The example below sold for $115,000 at Realtybid but is listed as sold for $159,500 on the MLS.
Also, homes are listed on the MLS and sold on the HUD site. You can see the sold area on HUD and the Bid Stats. The house listed below sold on the Hud site for $90,061 but again was listed as sold for full price on the MLS $113,400.
These are only 2 examples, I have seen over 100 and assume it is occurring everywhere. I understand that foreclosures are not included in the sales stats from the Realtor Assoc. but the stats they use are taken from the sold prices listed on the MLS. They are all false.
Simply said, this means that any pricing data coming off Multiple Listing Services is fatally flawed, and if this observation is verified, could potentially be a simplistic means to misrepresent the true home price by up to 40% higher.
As for the examples, here is property 1 as represented by the MLS: note the price of $159,500
Originally posted by mnemeth1
reply to post by General.Lee
I always cringe when I see "greed" used to describe private industry.

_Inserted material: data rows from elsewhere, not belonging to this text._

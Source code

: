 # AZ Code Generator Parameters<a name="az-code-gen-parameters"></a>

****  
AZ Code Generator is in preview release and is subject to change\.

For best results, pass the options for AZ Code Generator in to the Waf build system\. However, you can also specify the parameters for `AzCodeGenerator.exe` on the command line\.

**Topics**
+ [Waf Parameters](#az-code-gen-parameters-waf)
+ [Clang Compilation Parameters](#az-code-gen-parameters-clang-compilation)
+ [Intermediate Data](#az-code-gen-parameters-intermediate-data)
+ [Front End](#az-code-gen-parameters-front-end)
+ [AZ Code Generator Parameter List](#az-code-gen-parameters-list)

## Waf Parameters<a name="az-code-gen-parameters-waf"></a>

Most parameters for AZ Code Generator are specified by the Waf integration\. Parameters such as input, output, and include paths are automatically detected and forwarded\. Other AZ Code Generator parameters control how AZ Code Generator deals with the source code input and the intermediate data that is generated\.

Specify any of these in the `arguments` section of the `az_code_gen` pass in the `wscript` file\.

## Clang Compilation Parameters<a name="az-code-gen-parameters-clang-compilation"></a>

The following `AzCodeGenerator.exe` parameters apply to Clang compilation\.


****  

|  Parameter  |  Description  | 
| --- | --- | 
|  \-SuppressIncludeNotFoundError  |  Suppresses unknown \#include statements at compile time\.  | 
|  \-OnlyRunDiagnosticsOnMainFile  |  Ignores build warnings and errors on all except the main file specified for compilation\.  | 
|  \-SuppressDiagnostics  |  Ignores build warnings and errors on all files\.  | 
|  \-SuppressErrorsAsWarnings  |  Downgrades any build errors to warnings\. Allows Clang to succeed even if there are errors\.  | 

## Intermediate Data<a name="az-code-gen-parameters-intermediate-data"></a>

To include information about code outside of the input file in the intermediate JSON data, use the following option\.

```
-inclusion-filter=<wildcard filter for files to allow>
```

That's what they are supposed to do.
It is vitally important that we keep in mind the system that allows this fraud to be perpetrated.
The federal reserve system is ultimately at the root of this corruption.

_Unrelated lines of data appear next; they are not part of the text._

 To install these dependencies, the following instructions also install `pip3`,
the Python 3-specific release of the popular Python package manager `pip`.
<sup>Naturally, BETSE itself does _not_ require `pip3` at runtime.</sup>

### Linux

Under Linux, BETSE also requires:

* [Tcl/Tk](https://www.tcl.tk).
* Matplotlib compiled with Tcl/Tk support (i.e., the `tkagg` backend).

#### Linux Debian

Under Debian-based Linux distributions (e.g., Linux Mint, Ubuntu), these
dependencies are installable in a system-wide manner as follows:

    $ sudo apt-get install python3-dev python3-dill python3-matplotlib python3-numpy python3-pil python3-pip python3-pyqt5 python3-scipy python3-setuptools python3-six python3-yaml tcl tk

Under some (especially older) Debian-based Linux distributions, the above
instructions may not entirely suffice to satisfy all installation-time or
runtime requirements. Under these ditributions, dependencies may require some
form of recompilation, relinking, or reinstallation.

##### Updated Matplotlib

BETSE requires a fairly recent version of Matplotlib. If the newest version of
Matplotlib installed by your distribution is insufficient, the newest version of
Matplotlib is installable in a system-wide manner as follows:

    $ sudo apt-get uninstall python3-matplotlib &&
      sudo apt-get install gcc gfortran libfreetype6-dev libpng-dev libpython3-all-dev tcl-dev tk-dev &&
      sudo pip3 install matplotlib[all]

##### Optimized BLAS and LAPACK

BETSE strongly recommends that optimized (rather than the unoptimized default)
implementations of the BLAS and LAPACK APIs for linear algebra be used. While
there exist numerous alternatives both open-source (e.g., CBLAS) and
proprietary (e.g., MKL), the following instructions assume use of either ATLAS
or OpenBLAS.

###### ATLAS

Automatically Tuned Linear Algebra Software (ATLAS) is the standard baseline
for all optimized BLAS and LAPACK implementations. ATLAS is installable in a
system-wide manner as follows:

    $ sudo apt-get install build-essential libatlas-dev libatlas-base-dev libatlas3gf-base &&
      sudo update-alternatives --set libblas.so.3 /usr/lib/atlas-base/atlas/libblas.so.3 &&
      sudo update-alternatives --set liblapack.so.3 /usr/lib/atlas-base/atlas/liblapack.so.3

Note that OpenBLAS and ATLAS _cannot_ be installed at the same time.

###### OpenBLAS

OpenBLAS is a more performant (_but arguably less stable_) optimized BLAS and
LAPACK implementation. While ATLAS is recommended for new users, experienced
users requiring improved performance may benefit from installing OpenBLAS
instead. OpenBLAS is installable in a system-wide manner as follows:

People will always act in their own self-interest. Thus, the system must be constructed in such a way as to automatically punish those who commit fraud. This means a free market. The SEC and all the rest can't protect us. Only a free market that is allowed to punish fraudsters can protect us.
Originally posted by TXRabbit
so let me get this straight.
I bought my house for $206k and others on the street/neighborhood were going for up to $250k. If my next door neighbor puts his up for sale at $210, wind's up foreclosing and HUD dumps it for $170, then our entire street is now overvalued?